Aunque se diga muy fácilmente, estar presente es todo un ejercicio, tanto complicado como complejo. En la medida en que somos y estamos plenamente presentes nos damos cuenta de que en todo se revela el amor.
Nos relacionamos con la cotidianidad de múltiples maneras. Existe hoy tal exposición a estímulos de tan distinto orden, que parecería inevitable dejarnos arrastrar por la avalancha que ha implicado la era digital. El ruido se ha incrementado y resulta difícil distinguir qué contenidos son los que necesitamos, los que realmente nos son útiles. No se trata de satanizar ni estigmatizar; se trata, simple y complicadamente, de identificar qué nos permite ser conscientes de nuestra conexión esencial y qué nos aleja de ella. El asunto es de entrenamiento: ante los ojos de un espectador desprevenido la diferencia entre el rojo bermellón y el rojo carmesí es imperceptible; un artista puede reconocer que el bermellón tiene más amarillo y el carmesí, más azul.

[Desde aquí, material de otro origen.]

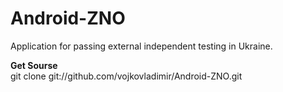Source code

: Android-ZNO
===========
Application for passing external independent testing in Ukraine.

<b>Get Sourse</b>
<br>
git clone git://github.com/vojkovladimir/Android-ZNO.git
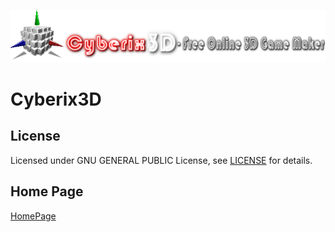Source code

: ![Cyberix3D logo](https://github.com/RedWebGames/Cyberix3D/blob/RedWebGames-patch-1/Cyberix3D2_alt.png)
# Cyberix3D
## License
Licensed under GNU GENERAL PUBLIC License, see [LICENSE](https://github.com/RedWebGames/Cyberix3D/blob/RedWebGames-patch-1/LICENSE)
for details.
## Home Page
[HomePage](*WL*)
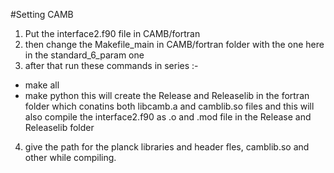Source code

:#Setting CAMB
1. Put the interface2.f90 file in CAMB/fortran
2. then change the Makefile_main in CAMB/fortran folder with the one here in the standard_6_param one 
3. after that run these commands in series :-
- make all
- make python
this will create the Release and Releaselib in the fortran folder which conatins both libcamb.a and camblib.so files and this will also compile the interface2.f90 as .o and .mod file in the Release and Releaselib folder
4. give the path for the planck libraries and header fles, camblib.so and other while compiling.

Lo hace porque es su foco de interés, porque ha afinado su atención a través del conocimiento y la práctica, lo cual le hace estar presente. De la misma manera, en la medida en que practicamos estar en contacto con nosotros mismos, en medio del mundo, logramos estar presentes. Todos podemos desarrollar la habilidad de ser testigos de nuestra propia vida, de dar cuenta de todo lo que nos ocurre. Complicado y posible.

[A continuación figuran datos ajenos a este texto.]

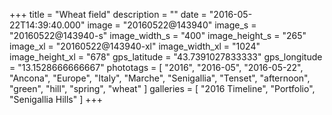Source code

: +++
title = "Wheat field"
description = ""
date = "2016-05-22T14:39:40.000"
image = "20160522@143940"
image_s = "20160522@143940-s"
image_width_s = "400"
image_height_s = "265"
image_xl = "20160522@143940-xl"
image_width_xl = "1024"
image_height_xl = "678"
gps_latitude = "43.7391027833333"
gps_longitude = "13.1528666666667"
phototags = [ "2016", "2016-05", "2016-05-22", "Ancona", "Europe", "Italy", "Marche", "Senigallia", "Tenset", "afternoon", "green", "hill", "spring", "wheat" ]
galleries = [ "2016 Timeline", "Portfolio", "Senigallia Hills" ]
+++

Ahora viene lo complejo. Como la vida no es lineal, sino multidimensional, precisamos armonizar diversos escenarios para resolver la existencia. Algunos nos pueden resultar más amables, mientras que otros pueden ser un verdadero dolor de cabeza. Para alguien puede ser relativamente fácil resolver los asuntos económicos, no así los emocionales; además de ellos, entran en juego los físicos, los recreacionales, los espirituales (…), siendo siempre posible intentar renunciar a algunos, que tarde o temprano emergerán para posibilitar aprendizajes. Todo ello ocurre en medio de la incertidumbre: aunque intentemos controlar la vida, estamos lejos de tener certezas absolutas sobre lo que nos sucede. ¡Es precisamente por ello que necesitamos desarrollar la plena presencia! Ello nos permite asumir la vida tal como es y dejar de sufrir porque no es como quisiéramos que fuese.
Llegamos a la plena presencia cuando ponemos atención a nuestra respiración, al observar un amanecer o una puesta de sol, al disfrutar la lluvia y no anhelar un sol canicular. Practicamos la plena presencia cuando saboreamos lo que comemos e identificamos los ingredientes con los que fue preparado o cuando sentimos cada paso que damos.
En los momentos de plena presencia no hay nada más y paradójicamente lo hay todo. Es allí cuando podemos reconocer la divinidad que habita en nosotros, ver la divinidad en todos y en todo, identificar la divinidad en cada vivencia, por terrible que parezca. En cada situación que estamos atravesando hay sentidos y aprendizajes, que nos perdemos si tenemos el foco en lo que pasó ayer, lo que sucederá mañana o dentro de cinco minutos a unas calles de donde estemos. En la plena presencia hay amor hecho gozo, que es más profundo que la felicidad que nos intentan vender a diestra y siniestra. El gozo de ser conscientes de nuestra consciencia.